Saved entries:
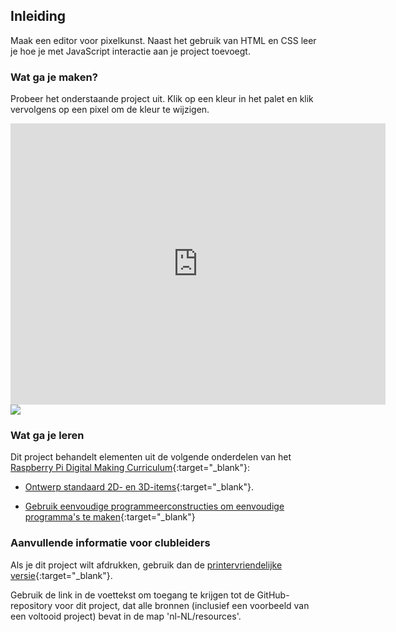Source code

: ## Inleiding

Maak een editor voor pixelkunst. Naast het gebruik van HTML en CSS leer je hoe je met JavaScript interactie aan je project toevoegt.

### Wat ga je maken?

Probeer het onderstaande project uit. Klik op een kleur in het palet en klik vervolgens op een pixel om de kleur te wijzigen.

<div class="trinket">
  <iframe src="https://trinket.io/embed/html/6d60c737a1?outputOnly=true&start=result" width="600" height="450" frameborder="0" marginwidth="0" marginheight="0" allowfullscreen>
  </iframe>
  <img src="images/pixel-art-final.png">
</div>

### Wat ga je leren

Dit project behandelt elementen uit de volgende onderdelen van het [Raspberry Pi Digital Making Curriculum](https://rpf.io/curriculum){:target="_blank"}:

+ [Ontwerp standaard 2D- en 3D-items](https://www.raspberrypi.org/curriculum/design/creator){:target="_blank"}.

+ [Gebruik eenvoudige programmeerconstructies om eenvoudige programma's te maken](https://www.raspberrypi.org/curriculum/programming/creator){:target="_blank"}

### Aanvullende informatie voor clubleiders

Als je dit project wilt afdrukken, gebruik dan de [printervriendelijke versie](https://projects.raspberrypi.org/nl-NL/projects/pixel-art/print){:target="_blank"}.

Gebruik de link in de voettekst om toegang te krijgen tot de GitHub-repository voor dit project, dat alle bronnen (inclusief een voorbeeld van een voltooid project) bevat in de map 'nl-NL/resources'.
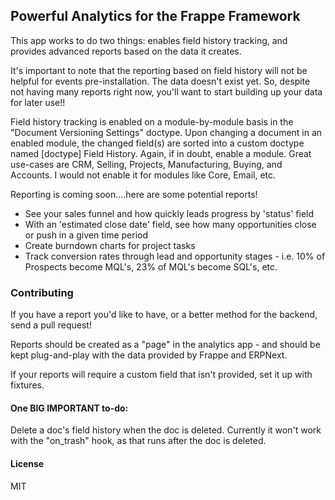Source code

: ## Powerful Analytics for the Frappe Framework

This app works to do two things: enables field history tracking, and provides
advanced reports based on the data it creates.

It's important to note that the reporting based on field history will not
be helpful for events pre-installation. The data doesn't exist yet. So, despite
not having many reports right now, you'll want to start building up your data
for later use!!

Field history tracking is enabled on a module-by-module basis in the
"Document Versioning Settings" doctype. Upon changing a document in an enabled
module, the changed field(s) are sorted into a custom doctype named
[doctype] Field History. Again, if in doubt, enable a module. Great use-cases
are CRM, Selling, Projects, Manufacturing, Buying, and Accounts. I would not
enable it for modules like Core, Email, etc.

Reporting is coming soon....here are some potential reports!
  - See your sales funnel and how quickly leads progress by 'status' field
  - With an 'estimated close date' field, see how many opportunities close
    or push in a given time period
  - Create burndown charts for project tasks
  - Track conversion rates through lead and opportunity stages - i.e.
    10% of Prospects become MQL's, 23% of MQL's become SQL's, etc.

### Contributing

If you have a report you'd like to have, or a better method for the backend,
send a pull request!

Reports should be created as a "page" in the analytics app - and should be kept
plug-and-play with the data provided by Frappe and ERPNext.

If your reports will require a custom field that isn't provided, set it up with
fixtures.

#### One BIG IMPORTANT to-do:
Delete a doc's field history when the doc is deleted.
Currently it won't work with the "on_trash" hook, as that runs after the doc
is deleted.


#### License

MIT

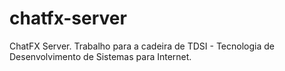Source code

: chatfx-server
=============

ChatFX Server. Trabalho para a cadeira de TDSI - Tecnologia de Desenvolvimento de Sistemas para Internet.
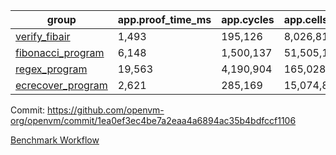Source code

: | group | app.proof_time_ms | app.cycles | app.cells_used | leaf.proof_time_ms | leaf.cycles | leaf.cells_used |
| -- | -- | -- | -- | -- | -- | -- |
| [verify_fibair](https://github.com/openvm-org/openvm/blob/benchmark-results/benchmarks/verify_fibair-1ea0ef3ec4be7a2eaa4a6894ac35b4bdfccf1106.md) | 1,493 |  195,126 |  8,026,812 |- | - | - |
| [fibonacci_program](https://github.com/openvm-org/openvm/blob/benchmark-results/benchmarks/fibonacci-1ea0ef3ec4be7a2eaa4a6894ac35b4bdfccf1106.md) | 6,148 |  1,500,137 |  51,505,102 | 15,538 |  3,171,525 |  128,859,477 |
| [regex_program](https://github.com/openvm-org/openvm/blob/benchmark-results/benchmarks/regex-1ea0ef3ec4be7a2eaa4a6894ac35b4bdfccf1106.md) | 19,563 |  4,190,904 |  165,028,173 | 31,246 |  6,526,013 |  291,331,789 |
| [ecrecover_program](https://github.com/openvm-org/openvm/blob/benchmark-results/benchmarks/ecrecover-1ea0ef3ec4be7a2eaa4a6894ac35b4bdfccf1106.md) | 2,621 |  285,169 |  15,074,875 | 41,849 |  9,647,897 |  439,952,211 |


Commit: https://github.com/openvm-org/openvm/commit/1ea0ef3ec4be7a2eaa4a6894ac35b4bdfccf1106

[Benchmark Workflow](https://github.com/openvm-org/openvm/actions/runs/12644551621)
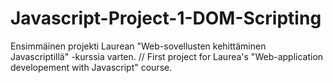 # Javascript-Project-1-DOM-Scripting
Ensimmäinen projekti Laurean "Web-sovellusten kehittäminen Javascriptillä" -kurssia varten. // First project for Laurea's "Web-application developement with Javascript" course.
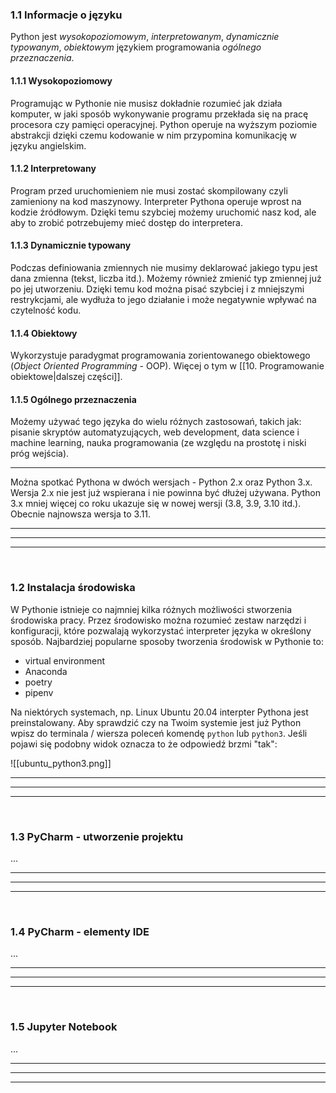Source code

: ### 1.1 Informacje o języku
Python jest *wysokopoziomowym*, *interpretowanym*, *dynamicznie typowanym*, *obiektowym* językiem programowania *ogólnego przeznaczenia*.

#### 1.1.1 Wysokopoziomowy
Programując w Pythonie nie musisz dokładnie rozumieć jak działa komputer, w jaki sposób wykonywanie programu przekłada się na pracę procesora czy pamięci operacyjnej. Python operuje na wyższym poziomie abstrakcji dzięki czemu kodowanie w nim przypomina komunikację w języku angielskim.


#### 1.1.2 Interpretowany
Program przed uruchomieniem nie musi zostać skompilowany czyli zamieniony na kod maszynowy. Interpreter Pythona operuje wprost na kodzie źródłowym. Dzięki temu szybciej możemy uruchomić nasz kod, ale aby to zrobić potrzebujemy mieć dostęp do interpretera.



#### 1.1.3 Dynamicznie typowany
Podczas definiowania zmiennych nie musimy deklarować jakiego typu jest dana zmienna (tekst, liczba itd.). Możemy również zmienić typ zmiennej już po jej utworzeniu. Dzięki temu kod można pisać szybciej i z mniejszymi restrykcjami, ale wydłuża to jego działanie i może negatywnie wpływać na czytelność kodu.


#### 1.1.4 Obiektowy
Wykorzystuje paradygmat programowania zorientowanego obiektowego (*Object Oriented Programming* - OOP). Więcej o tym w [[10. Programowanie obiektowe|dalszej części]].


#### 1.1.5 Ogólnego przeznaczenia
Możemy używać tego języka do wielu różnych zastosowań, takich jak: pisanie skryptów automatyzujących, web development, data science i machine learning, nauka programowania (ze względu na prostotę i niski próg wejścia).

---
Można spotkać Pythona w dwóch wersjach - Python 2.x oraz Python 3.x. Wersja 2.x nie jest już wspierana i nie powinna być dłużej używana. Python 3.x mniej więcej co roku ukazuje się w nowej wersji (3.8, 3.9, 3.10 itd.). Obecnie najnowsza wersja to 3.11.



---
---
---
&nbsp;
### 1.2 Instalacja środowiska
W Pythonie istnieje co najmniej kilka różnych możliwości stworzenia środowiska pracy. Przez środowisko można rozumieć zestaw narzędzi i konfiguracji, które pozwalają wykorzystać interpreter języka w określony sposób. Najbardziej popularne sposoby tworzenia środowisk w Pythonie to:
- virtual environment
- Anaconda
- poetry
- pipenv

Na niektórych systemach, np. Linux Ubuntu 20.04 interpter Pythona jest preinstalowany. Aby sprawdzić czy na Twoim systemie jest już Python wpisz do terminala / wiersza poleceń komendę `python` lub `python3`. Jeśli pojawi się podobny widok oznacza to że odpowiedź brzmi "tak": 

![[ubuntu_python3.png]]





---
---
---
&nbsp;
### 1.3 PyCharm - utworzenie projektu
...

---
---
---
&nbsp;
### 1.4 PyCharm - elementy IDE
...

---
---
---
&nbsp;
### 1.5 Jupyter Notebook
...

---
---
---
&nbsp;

Brief:
Check every line of the records, and copy the ones that hold the word "target".

Result for this task:
Dit project behandelt elementen uit de volgende onderdelen van het [Raspberry Pi Digital Making Curriculum](https://rpf.io/curriculum){:target="_blank"}:
+ [Ontwerp standaard 2D- en 3D-items](https://www.raspberrypi.org/curriculum/design/creator){:target="_blank"}.
+ [Gebruik eenvoudige programmeerconstructies om eenvoudige programma's te maken](https://www.raspberrypi.org/curriculum/programming/creator){:target="_blank"}
Als je dit project wilt afdrukken, gebruik dan de [printervriendelijke versie](https://projects.raspberrypi.org/nl-NL/projects/pixel-art/print){:target="_blank"}.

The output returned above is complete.